:: Task ::
Could you count the lines in the listing that include the word "theorem"? Give only the number.

━━━━━━━━━━━━━━━━━━━━━━━━━━━━━━

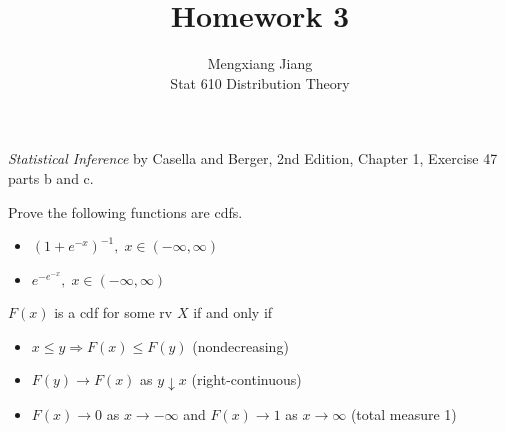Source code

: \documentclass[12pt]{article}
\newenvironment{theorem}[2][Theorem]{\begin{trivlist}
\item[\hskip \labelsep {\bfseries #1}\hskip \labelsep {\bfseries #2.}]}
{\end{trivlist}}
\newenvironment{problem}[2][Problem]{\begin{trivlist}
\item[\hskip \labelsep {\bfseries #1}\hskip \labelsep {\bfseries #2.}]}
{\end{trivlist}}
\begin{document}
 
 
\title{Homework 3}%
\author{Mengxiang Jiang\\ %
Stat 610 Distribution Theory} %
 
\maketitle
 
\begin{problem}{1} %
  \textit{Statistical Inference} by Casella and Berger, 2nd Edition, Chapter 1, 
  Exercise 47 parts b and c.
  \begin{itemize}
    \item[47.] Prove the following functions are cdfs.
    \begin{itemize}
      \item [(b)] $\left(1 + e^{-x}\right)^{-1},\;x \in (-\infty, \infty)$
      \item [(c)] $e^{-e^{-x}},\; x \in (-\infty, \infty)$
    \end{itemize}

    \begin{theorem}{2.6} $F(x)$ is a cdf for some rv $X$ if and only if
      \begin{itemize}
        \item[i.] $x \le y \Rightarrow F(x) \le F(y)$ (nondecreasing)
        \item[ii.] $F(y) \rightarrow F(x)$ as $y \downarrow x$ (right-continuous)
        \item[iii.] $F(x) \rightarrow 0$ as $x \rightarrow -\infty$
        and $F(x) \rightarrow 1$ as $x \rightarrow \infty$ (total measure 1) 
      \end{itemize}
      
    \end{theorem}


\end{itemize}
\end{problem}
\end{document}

━━━━━━━━━━━━━━━━━━━━━━━━━━━━━━

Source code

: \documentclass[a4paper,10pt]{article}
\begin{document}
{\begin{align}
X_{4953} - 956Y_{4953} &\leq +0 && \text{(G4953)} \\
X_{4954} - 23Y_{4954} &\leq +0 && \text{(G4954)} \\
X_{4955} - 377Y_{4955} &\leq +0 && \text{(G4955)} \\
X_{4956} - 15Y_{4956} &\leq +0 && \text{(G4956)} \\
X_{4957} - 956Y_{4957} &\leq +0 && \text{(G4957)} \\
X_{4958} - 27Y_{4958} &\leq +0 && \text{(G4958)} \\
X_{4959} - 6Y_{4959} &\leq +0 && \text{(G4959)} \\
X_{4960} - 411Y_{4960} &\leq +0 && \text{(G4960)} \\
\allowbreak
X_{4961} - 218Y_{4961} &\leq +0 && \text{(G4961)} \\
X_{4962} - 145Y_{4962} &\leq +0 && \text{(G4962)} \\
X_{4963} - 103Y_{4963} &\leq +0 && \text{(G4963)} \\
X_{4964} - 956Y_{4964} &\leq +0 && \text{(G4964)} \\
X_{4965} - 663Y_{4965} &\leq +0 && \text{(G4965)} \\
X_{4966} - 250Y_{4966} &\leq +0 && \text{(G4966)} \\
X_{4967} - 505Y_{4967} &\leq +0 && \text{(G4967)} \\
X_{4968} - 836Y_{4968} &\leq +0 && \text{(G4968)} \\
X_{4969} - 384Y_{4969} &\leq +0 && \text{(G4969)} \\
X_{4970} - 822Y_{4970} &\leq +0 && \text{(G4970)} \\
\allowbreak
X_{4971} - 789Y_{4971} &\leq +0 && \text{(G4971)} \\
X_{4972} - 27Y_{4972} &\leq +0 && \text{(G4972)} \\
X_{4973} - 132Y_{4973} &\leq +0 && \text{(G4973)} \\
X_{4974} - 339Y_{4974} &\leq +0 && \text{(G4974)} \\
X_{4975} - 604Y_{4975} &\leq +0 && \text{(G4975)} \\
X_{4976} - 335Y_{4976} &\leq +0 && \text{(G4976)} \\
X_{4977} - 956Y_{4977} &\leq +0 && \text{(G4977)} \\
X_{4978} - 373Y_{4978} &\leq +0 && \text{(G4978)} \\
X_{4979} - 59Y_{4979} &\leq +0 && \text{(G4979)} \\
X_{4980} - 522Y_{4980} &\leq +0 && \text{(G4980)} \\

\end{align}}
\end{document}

━━━━━━━━━━━━━━━━━━━━━━━━━━━━━━

:: Finished task ::
3